"All the news that's fit to link"

"All the news that's fit to link"
"All the news that's fit to link"

Wednesday, June 20, 2012

On training tables and dorms



Yesterday we did this story on NCAA deregulation, and it seems two of the things that will be phased back in under this "de-reform" are athletics dorms and training tables.

It's a fascinating topic because for so long the NCAA tried to eliminate or dramatically reduce the trappings of big-time college sports, and now they're seemingly acknowledging the fact that this enterprise isn't a -- gasp! -- purely scholastic endeavor.

(Now if they decide to do away with the whole "student-athlete" thing, we'll know for sure that they're indeed inhabitants of planet Earth.)

To me the bottom line to all this is, hey, let the big dogs eat. If a school wants to spend gobs of money to make gobs of money, let them do it and don't pretend that the Wake Forest Joneses are on the same level as the Clemson Joneses.

The last six or seven years have introduced heaping doses of reality while pouring cold buckets of water over notions that this is about higher education. The addition of a 12th regular season game obliterated the argument that these kids' studies are paramount. The rampant commercialism, coupled with the pursuit of more revenue streams in the form of conference realignment, reinforce the fact that these are basically semi-pro sports. Give them credit for starting to acknowledge the truth.

One irony that wasn't addressed in yesterday's column is the fact that the dorm issue might have been the most divisive and damaging issue in the history of Clemson athletics.

When Danny Ford was run out of town in 1990, many people assumed it was solely related to an NCAA investigation and designed to lighten penalties that were imminent. But the real story might've been administrative anger over Ford's insistence that Clemson build a plush new dorm for football players instead of a new learning center for athletes.

At that time, such dorms were being phased out as a result of major NCAA reform intended to bring college athletics back in line with the so-called academic mission in the wake of scandals at SMU, Oklahoma, and many other places.

Training tables are also relics of another era. Once upon a time, football factories came up with the idea to feed their players in a group setting to maximize nutrition and build the team ethic. Then the NCAA stepped in and reduced their presence, limiting teams to one meal per day in that setting.

Here's what Terry Don Phillips told us recently when we asked him about this topic:

"I think the two worst things the NCAA ever did was take away the training table and athletic dorms. The reason I say that is, having come up in that type of environment, we had three meals a day. And it was basically all sports, even when I was in school. And then they got on this notion that you're going to integrate kids into the campus proper. So you took them out of the dorms and took away the training tables and that sort of thing.

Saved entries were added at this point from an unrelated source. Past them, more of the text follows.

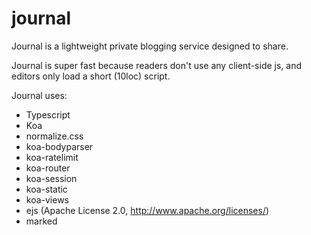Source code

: # journal
Journal is a lightweight private blogging service designed to share.

Journal is super fast because readers don't use any client-side js, and editors only load a short (10loc) script.

Journal uses:
* Typescript
* Koa
* normalize.css
* koa-bodyparser
* koa-ratelimit
* koa-router
* koa-session
* koa-static
* koa-views
* ejs (Apache License 2.0, http://www.apache.org/licenses/) 
* marked
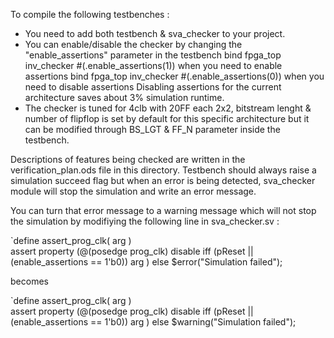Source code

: To compile the following testbenches :
- You need to add both testbench & sva_checker to your project.
- You can enable/disable the checker by changing the "enable_assertions" parameter in the testbench
     bind fpga_top inv_checker #(.enable_assertions(1)) when you need to enable assertions
     bind fpga_top inv_checker #(.enable_assertions(0)) when you need to disable assertions
Disabling assertions for the current architecture saves about 3% simulation runtime.
- The checker is tuned for 4clb with 20FF each 2x2, bitstream lenght & number of flipflop is set by default for this specific architecture but it can be modified through BS_LGT & FF_N parameter inside the testbench.

Descriptions of features being checked are written in the verification_plan.ods file in this directory.
Testbench should always raise a simulation succeed flag but when an error is being detected, sva_checker module will stop the simulation and write an error message.

You can turn that error message to a warning message which will not stop the simulation by modifiying the following line in sva_checker.sv :

`define assert_prog_clk( arg ) \
    assert property (@(posedge prog_clk) disable iff (pReset || (enable_assertions == 1'b0)) arg ) else $error("Simulation failed");

becomes 

`define assert_prog_clk( arg ) \
    assert property (@(posedge prog_clk) disable iff (pReset || (enable_assertions == 1'b0)) arg ) else $warning("Simulation failed");






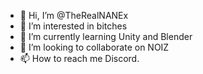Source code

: - 👋 Hi, I’m @TheRealNANEx
- 👀 I’m interested in bitches
- 🌱 I’m currently learning Unity and Blender
- 💞️ I’m looking to collaborate on NOIZ
- 📫 How to reach me Discord.

<!---
TheRealNANEx/TheRealNANEx is a ✨ special ✨ repository because its `README.md` (this file) appears on your GitHub profile.
You can click the Preview link to take a look at your changes.
--->
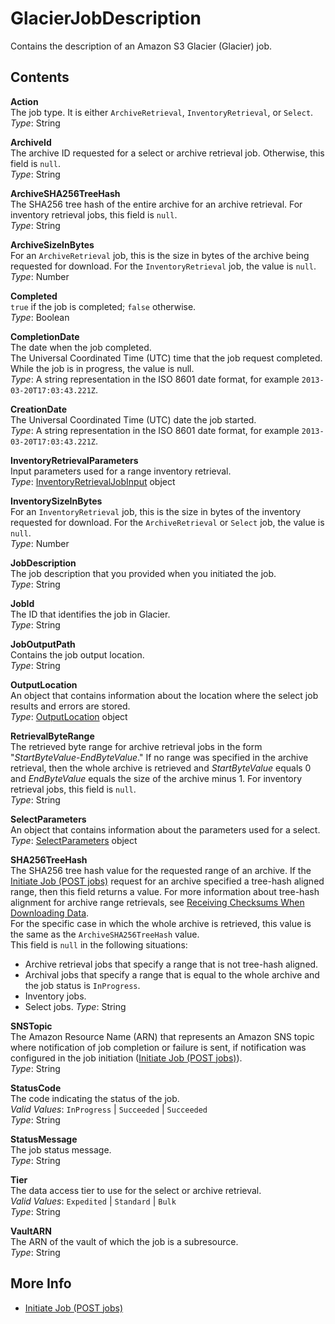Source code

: # GlacierJobDescription<a name="api-GlacierJobDescription"></a>

Contains the description of an Amazon S3 Glacier \(Glacier\) job\.

## Contents<a name="api-GlacierJobDescription-contents"></a>

**Action**  
The job type\. It is either `ArchiveRetrieval`, `InventoryRetrieval`, or `Select`\.  
*Type*: String

**ArchiveId**  
The archive ID requested for a select or archive retrieval job\. Otherwise, this field is `null`\.  
*Type*: String

**ArchiveSHA256TreeHash**  
The SHA256 tree hash of the entire archive for an archive retrieval\. For inventory retrieval jobs, this field is `null`\.  
*Type*: String

**ArchiveSizeInBytes**  
For an `ArchiveRetrieval` job, this is the size in bytes of the archive being requested for download\. For the `InventoryRetrieval` job, the value is `null`\.  
*Type*: Number

**Completed**  
`true` if the job is completed; `false` otherwise\.  
*Type*: Boolean

**CompletionDate**  
The date when the job completed\.  
The Universal Coordinated Time \(UTC\) time that the job request completed\. While the job is in progress, the value is null\.  
*Type*: A string representation in the ISO 8601 date format, for example `2013-03-20T17:03:43.221Z`\.

**CreationDate**  
The Universal Coordinated Time \(UTC\) date the job started\.  
*Type*: A string representation in the ISO 8601 date format, for example `2013-03-20T17:03:43.221Z`\.

**InventoryRetrievalParameters**  
Input parameters used for a range inventory retrieval\.  
*Type*: [InventoryRetrievalJobInput](api-InventoryRetrievalJobInput.md) object

**InventorySizeInBytes**  
For an `InventoryRetrieval` job, this is the size in bytes of the inventory requested for download\. For the `ArchiveRetrieval` or `Select` job, the value is `null`\.  
*Type*: Number

**JobDescription**  
The job description that you provided when you initiated the job\.  
*Type*: String

**JobId**  
The ID that identifies the job in Glacier\.  
*Type*: String

**JobOutputPath**  
Contains the job output location\.  
*Type*: String

**OutputLocation**  
 An object that contains information about the location where the select job results and errors are stored\.   
*Type*: [OutputLocation](api-OutputLocation.md) object

**RetrievalByteRange**  
The retrieved byte range for archive retrieval jobs in the form "*StartByteValue*\-*EndByteValue*\." If no range was specified in the archive retrieval, then the whole archive is retrieved and *StartByteValue* equals 0 and *EndByteValue* equals the size of the archive minus 1\. For inventory retrieval jobs, this field is `null`\.   
*Type*: String

**SelectParameters**  
An object that contains information about the parameters used for a select\.  
*Type*: [SelectParameters](api-SelectParameters.md) object

**SHA256TreeHash**  
The SHA256 tree hash value for the requested range of an archive\. If the [Initiate Job \(POST jobs\)](api-initiate-job-post.md) request for an archive specified a tree\-hash aligned range, then this field returns a value\. For more information about tree\-hash alignment for archive range retrievals, see [Receiving Checksums When Downloading Data](checksum-calculations-range.md)\.  
For the specific case in which the whole archive is retrieved, this value is the same as the `ArchiveSHA256TreeHash` value\.   
This field is `null` in the following situations:  
+ Archive retrieval jobs that specify a range that is not tree\-hash aligned\.
+ Archival jobs that specify a range that is equal to the whole archive and the job status is `InProgress`\. 
+ Inventory jobs\.
+ Select jobs\.
*Type*: String

**SNSTopic**  
The Amazon Resource Name \(ARN\) that represents an Amazon SNS topic where notification of job completion or failure is sent, if notification was configured in the job initiation \([Initiate Job \(POST jobs\)](api-initiate-job-post.md)\)\.  
*Type*: String

**StatusCode**  
The code indicating the status of the job\.  
*Valid Values*: `InProgress` \| `Succeeded` \| `Succeeded`  
*Type*: String

**StatusMessage**  
The job status message\.  
*Type*: String

**Tier**  
The data access tier to use for the select or archive retrieval\.  
*Valid Values*: `Expedited` \| `Standard` \| `Bulk`  
*Type*: String

**VaultARN**  
The ARN of the vault of which the job is a subresource\.  
*Type*: String

## More Info<a name="more-info-api-GlacierJobDescription"></a>
+ [Initiate Job \(POST jobs\)](api-initiate-job-post.md)
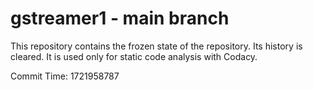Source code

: # gstreamer1 - main branch

This repository contains the frozen state of the repository.
Its history is cleared. It is used only for static code
analysis with Codacy.

Commit Time: 1721958787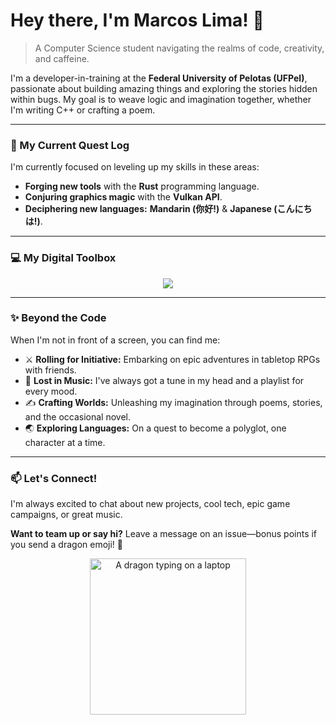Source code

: # Hey there, I'm Marcos Lima! 👋

> A Computer Science student navigating the realms of code, creativity, and caffeine.

I'm a developer-in-training at the **Federal University of Pelotas (UFPel)**, passionate about building amazing things and exploring the stories hidden within bugs. My goal is to weave logic and imagination together, whether I'm writing C++ or crafting a poem.

---

### 🌱 My Current Quest Log

I'm currently focused on leveling up my skills in these areas:

-   **Forging new tools** with the **Rust** programming language.
-   **Conjuring graphics magic** with the **Vulkan API**.
-   **Deciphering new languages:** **Mandarin (你好!)** & **Japanese (こんにちは!)**.

---

### 💻 My Digital Toolbox

<p align="center">
  <a href="https://skillicons.dev">
    <img src="https://skillicons.dev/icons?i=c,cpp,java,lua,rust,vulkan" />
  </a>
</p>

---

### ✨ Beyond the Code

When I'm not in front of a screen, you can find me:

-   ⚔️ **Rolling for Initiative:** Embarking on epic adventures in tabletop RPGs with friends.
-   🎵 **Lost in Music:** I've always got a tune in my head and a playlist for every mood.
-   ✍️ **Crafting Worlds:** Unleashing my imagination through poems, stories, and the occasional novel.
-   🌏 **Exploring Languages:** On a quest to become a polyglot, one character at a time.

---

### 📫 Let's Connect!

I'm always excited to chat about new projects, cool tech, epic game campaigns, or great music.

**Want to team up or say hi?** Leave a message on an issue—bonus points if you send a dragon emoji! 🐉

<p align="center">
  <img src="https://media.giphy.com/media/v1.Y2lkPTc5MGI3NjExbDdxa3B2YmE3NXRvcWZwbWhwM2RrN2Q5dW5kYnJkY2h1eWdmZWJ1byZlcD12MV9naWZzX3NlYXJjaCZjdD1n/3oEjI6SIIHBdRxXI40/giphy.gif" width="250" alt="A dragon typing on a laptop"/>
</p>
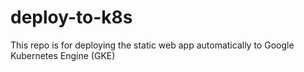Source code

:# deploy-to-k8s
This repo is for deploying the static web app automatically to Google Kubernetes Engine (GKE)
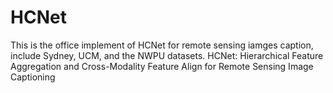 # HCNet

This is the office implement of HCNet for remote sensing iamges caption, include Sydney, UCM, and the NWPU datasets.
HCNet: Hierarchical Feature Aggregation and Cross-Modality Feature Align for Remote Sensing Image Captioning
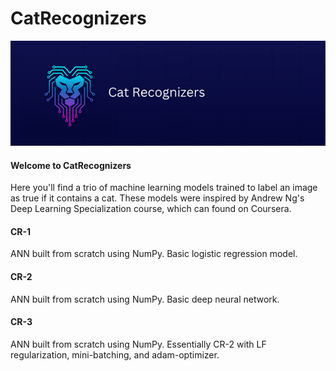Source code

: # CatRecognizers
<img src="https://github.com/jdeda/CatRecognizers/blob/main/Images/banner_catRecognizers.png" alt="drawing" width="650"/>


#### Welcome to CatRecognizers
Here you'll find a trio of machine learning models trained to label an image as true if it contains a cat. 
These models were inspired by Andrew Ng's Deep Learning Specialization course, which can found on Coursera.

#### CR-1
ANN built from scratch using NumPy. Basic logistic regression model.

#### CR-2
ANN built from scratch using NumPy. Basic deep neural network.

#### CR-3
ANN built from scratch using NumPy. Essentially CR-2 with LF regularization, mini-batching, and adam-optimizer.
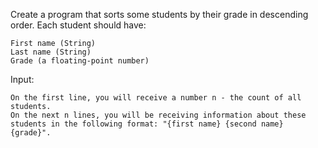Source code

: Create a program that sorts some students by their grade in descending order. Each student should have:

	First name (String)
 	Last name (String)
	Grade (a floating-point number)

Input: 

	On the first line, you will receive a number n - the count of all students.
	On the next n lines, you will be receiving information about these students in the following format: "{first name} {second name} {grade}".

"Basically what happened is: Kids are going to be with who they want to be with. So instead of having an athletic dorm where you had a really good environment and provided for good communication, esprit de corps and that kind of thing that you like, they go off campus and they live together off campus. You hadn't really integrated. Kids are going to do what they want to do. They're going to be with their friends. And if their friends are people they play with, just because you say they can't live in an athletic dorm, they're going to go out and get an apartment together. So what have you accomplished?"